WORK INSTRUCTION:
Give the records again in full, exactly as they appear, but without the pictures.

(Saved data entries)
********
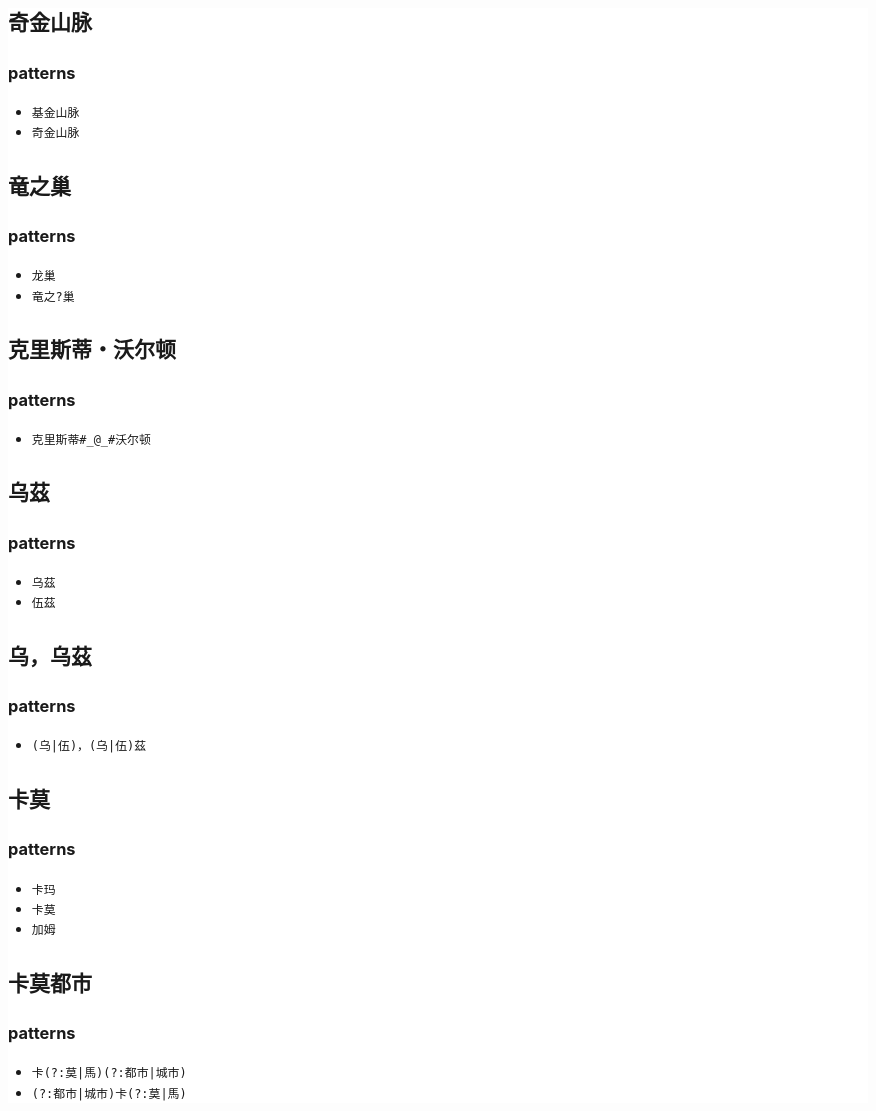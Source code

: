 ## 奇金山脉

### patterns

- `基金山脉`
- `奇金山脉`

## 竜之巢

### patterns

- `龙巢`
- `竜之?巢`

## 克里斯蒂・沃尔顿

### patterns

- `克里斯蒂#_@_#沃尔顿`

## 乌茲

### patterns

- `乌茲`
- `伍茲`

## 乌，乌茲

### patterns

- `(乌|伍)，(乌|伍)茲`

## 卡莫

### patterns

- `卡玛`
- `卡莫`
- `加姆`

## 卡莫都市

### patterns

- `卡(?:莫|馬)(?:都市|城市)`
- `(?:都市|城市)卡(?:莫|馬)`
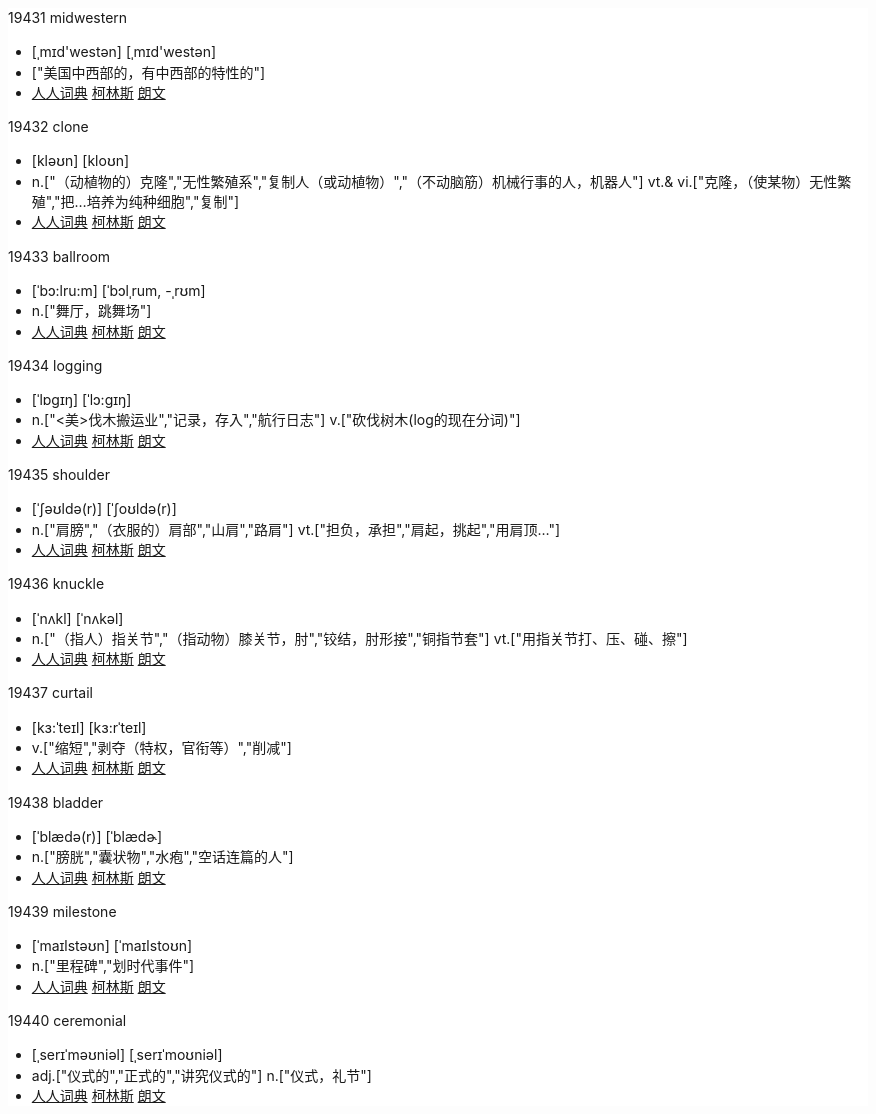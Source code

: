 19431 midwestern 
- [ˌmɪd'westən]  [ˌmɪd'westən] 
- ["美国中西部的，有中西部的特性的"]   
- [人人词典](https://www.91dict.com/words?w=midwestern) [柯林斯](https://www.collinsdictionary.com/zh/dictionary/english/midwestern) [朗文](https://www.ldoceonline.com/dictionary/midwestern) 

19432 clone 
- [kləʊn]  [kloʊn] 
- n.["（动植物的）克隆","无性繁殖系","复制人（或动植物）","（不动脑筋）机械行事的人，机器人"]  vt.& vi.["克隆，（使某物）无性繁殖","把…培养为纯种细胞","复制"]   
- [人人词典](https://www.91dict.com/words?w=clone) [柯林斯](https://www.collinsdictionary.com/zh/dictionary/english/clone) [朗文](https://www.ldoceonline.com/dictionary/clone) 

19433 ballroom 
- [ˈbɔ:lru:m]  [ˈbɔlˌrum, -ˌrʊm] 
- n.["舞厅，跳舞场"]   
- [人人词典](https://www.91dict.com/words?w=ballroom) [柯林斯](https://www.collinsdictionary.com/zh/dictionary/english/ballroom) [朗文](https://www.ldoceonline.com/dictionary/ballroom) 

19434 logging 
- [ˈlɒgɪŋ]  [ˈlɔ:gɪŋ] 
- n.["<美>伐木搬运业","记录，存入","航行日志"]  v.["砍伐树木(log的现在分词)"]   
- [人人词典](https://www.91dict.com/words?w=logging) [柯林斯](https://www.collinsdictionary.com/zh/dictionary/english/logging) [朗文](https://www.ldoceonline.com/dictionary/logging) 

19435 shoulder 
- [ˈʃəʊldə(r)]  [ˈʃoʊldə(r)] 
- n.["肩膀","（衣服的）肩部","山肩","路肩"]  vt.["担负，承担","肩起，挑起","用肩顶…"]   
- [人人词典](https://www.91dict.com/words?w=shoulder) [柯林斯](https://www.collinsdictionary.com/zh/dictionary/english/shoulder) [朗文](https://www.ldoceonline.com/dictionary/shoulder) 

19436 knuckle 
- [ˈnʌkl]  [ˈnʌkəl] 
- n.["（指人）指关节","（指动物）膝关节，肘","铰结，肘形接","铜指节套"]  vt.["用指关节打、压、碰、擦"]   
- [人人词典](https://www.91dict.com/words?w=knuckle) [柯林斯](https://www.collinsdictionary.com/zh/dictionary/english/knuckle) [朗文](https://www.ldoceonline.com/dictionary/knuckle) 

19437 curtail 
- [kɜ:ˈteɪl]  [kɜ:rˈteɪl] 
- v.["缩短","剥夺（特权，官衔等）","削减"]   
- [人人词典](https://www.91dict.com/words?w=curtail) [柯林斯](https://www.collinsdictionary.com/zh/dictionary/english/curtail) [朗文](https://www.ldoceonline.com/dictionary/curtail) 

19438 bladder 
- [ˈblædə(r)]  [ˈblædɚ] 
- n.["膀胱","囊状物","水疱","空话连篇的人"]   
- [人人词典](https://www.91dict.com/words?w=bladder) [柯林斯](https://www.collinsdictionary.com/zh/dictionary/english/bladder) [朗文](https://www.ldoceonline.com/dictionary/bladder) 

19439 milestone 
- [ˈmaɪlstəʊn]  [ˈmaɪlstoʊn] 
- n.["里程碑","划时代事件"]   
- [人人词典](https://www.91dict.com/words?w=milestone) [柯林斯](https://www.collinsdictionary.com/zh/dictionary/english/milestone) [朗文](https://www.ldoceonline.com/dictionary/milestone) 

19440 ceremonial 
- [ˌserɪˈməʊniəl]  [ˌserɪˈmoʊniəl] 
- adj.["仪式的","正式的","讲究仪式的"]  n.["仪式，礼节"]   
- [人人词典](https://www.91dict.com/words?w=ceremonial) [柯林斯](https://www.collinsdictionary.com/zh/dictionary/english/ceremonial) [朗文](https://www.ldoceonline.com/dictionary/ceremonial)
********
ANSWER TO THIS PROBLEM:
Source code

: ## 奇金山脉

### patterns

- `基金山脉`
- `奇金山脉`

## 竜之巢

### patterns

- `龙巢`
- `竜之?巢`

## 克里斯蒂・沃尔顿

### patterns

- `克里斯蒂#_@_#沃尔顿`

## 乌茲

### patterns

- `乌茲`
- `伍茲`

## 乌，乌茲

### patterns

- `(乌|伍)，(乌|伍)茲`

## 卡莫

### patterns

- `卡玛`
- `卡莫`
- `加姆`

## 卡莫都市

### patterns

- `卡(?:莫|馬)(?:都市|城市)`
- `(?:都市|城市)卡(?:莫|馬)`
Source code

: 19431 midwestern 
- [ˌmɪd'westən]  [ˌmɪd'westən] 
- ["美国中西部的，有中西部的特性的"]   
- [人人词典](https://www.91dict.com/words?w=midwestern) [柯林斯](https://www.collinsdictionary.com/zh/dictionary/english/midwestern) [朗文](https://www.ldoceonline.com/dictionary/midwestern) 

19432 clone 
- [kləʊn]  [kloʊn] 
- n.["（动植物的）克隆","无性繁殖系","复制人（或动植物）","（不动脑筋）机械行事的人，机器人"]  vt.& vi.["克隆，（使某物）无性繁殖","把…培养为纯种细胞","复制"]   
- [人人词典](https://www.91dict.com/words?w=clone) [柯林斯](https://www.collinsdictionary.com/zh/dictionary/english/clone) [朗文](https://www.ldoceonline.com/dictionary/clone) 

19433 ballroom 
- [ˈbɔ:lru:m]  [ˈbɔlˌrum, -ˌrʊm] 
- n.["舞厅，跳舞场"]   
- [人人词典](https://www.91dict.com/words?w=ballroom) [柯林斯](https://www.collinsdictionary.com/zh/dictionary/english/ballroom) [朗文](https://www.ldoceonline.com/dictionary/ballroom) 

19434 logging 
- [ˈlɒgɪŋ]  [ˈlɔ:gɪŋ] 
- n.["<美>伐木搬运业","记录，存入","航行日志"]  v.["砍伐树木(log的现在分词)"]   
- [人人词典](https://www.91dict.com/words?w=logging) [柯林斯](https://www.collinsdictionary.com/zh/dictionary/english/logging) [朗文](https://www.ldoceonline.com/dictionary/logging) 

19435 shoulder 
- [ˈʃəʊldə(r)]  [ˈʃoʊldə(r)] 
- n.["肩膀","（衣服的）肩部","山肩","路肩"]  vt.["担负，承担","肩起，挑起","用肩顶…"]   
- [人人词典](https://www.91dict.com/words?w=shoulder) [柯林斯](https://www.collinsdictionary.com/zh/dictionary/english/shoulder) [朗文](https://www.ldoceonline.com/dictionary/shoulder) 

19436 knuckle 
- [ˈnʌkl]  [ˈnʌkəl] 
- n.["（指人）指关节","（指动物）膝关节，肘","铰结，肘形接","铜指节套"]  vt.["用指关节打、压、碰、擦"]   
- [人人词典](https://www.91dict.com/words?w=knuckle) [柯林斯](https://www.collinsdictionary.com/zh/dictionary/english/knuckle) [朗文](https://www.ldoceonline.com/dictionary/knuckle) 

19437 curtail 
- [kɜ:ˈteɪl]  [kɜ:rˈteɪl] 
- v.["缩短","剥夺（特权，官衔等）","削减"]   
- [人人词典](https://www.91dict.com/words?w=curtail) [柯林斯](https://www.collinsdictionary.com/zh/dictionary/english/curtail) [朗文](https://www.ldoceonline.com/dictionary/curtail) 

19438 bladder 
- [ˈblædə(r)]  [ˈblædɚ] 
- n.["膀胱","囊状物","水疱","空话连篇的人"]   
- [人人词典](https://www.91dict.com/words?w=bladder) [柯林斯](https://www.collinsdictionary.com/zh/dictionary/english/bladder) [朗文](https://www.ldoceonline.com/dictionary/bladder) 

19439 milestone 
- [ˈmaɪlstəʊn]  [ˈmaɪlstoʊn] 
- n.["里程碑","划时代事件"]   
- [人人词典](https://www.91dict.com/words?w=milestone) [柯林斯](https://www.collinsdictionary.com/zh/dictionary/english/milestone) [朗文](https://www.ldoceonline.com/dictionary/milestone) 

19440 ceremonial 
- [ˌserɪˈməʊniəl]  [ˌserɪˈmoʊniəl] 
- adj.["仪式的","正式的","讲究仪式的"]  n.["仪式，礼节"]   
- [人人词典](https://www.91dict.com/words?w=ceremonial) [柯林斯](https://www.collinsdictionary.com/zh/dictionary/english/ceremonial) [朗文](https://www.ldoceonline.com/dictionary/ceremonial)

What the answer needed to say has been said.